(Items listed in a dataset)
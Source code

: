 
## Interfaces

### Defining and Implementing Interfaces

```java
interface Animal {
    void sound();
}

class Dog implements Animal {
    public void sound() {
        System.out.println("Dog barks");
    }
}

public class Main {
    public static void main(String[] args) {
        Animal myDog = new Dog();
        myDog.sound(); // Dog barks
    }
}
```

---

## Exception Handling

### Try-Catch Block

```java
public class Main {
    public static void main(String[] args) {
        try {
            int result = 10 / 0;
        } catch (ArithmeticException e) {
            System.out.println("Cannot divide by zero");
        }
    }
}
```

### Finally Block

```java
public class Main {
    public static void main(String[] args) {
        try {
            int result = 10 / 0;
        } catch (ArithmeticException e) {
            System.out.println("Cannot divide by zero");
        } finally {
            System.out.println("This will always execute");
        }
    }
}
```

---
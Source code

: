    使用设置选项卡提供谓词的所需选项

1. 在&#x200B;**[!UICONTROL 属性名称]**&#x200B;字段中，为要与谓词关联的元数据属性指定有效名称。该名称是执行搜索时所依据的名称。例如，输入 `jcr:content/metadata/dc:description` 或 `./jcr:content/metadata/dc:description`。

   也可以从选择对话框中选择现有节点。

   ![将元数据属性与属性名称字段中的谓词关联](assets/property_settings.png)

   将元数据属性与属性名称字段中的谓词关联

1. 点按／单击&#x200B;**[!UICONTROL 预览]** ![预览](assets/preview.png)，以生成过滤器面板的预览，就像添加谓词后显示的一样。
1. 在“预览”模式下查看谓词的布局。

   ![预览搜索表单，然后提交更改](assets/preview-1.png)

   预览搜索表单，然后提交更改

### What you are asked to do
Look through the entries above; copy each line where the string "preview" appears.

### Solution
1. 点按／单击&#x200B;**[!UICONTROL 预览]** ![预览](assets/preview.png)，以生成过滤器面板的预览，就像添加谓词后显示的一样。
   ![预览搜索表单，然后提交更改](assets/preview-1.png)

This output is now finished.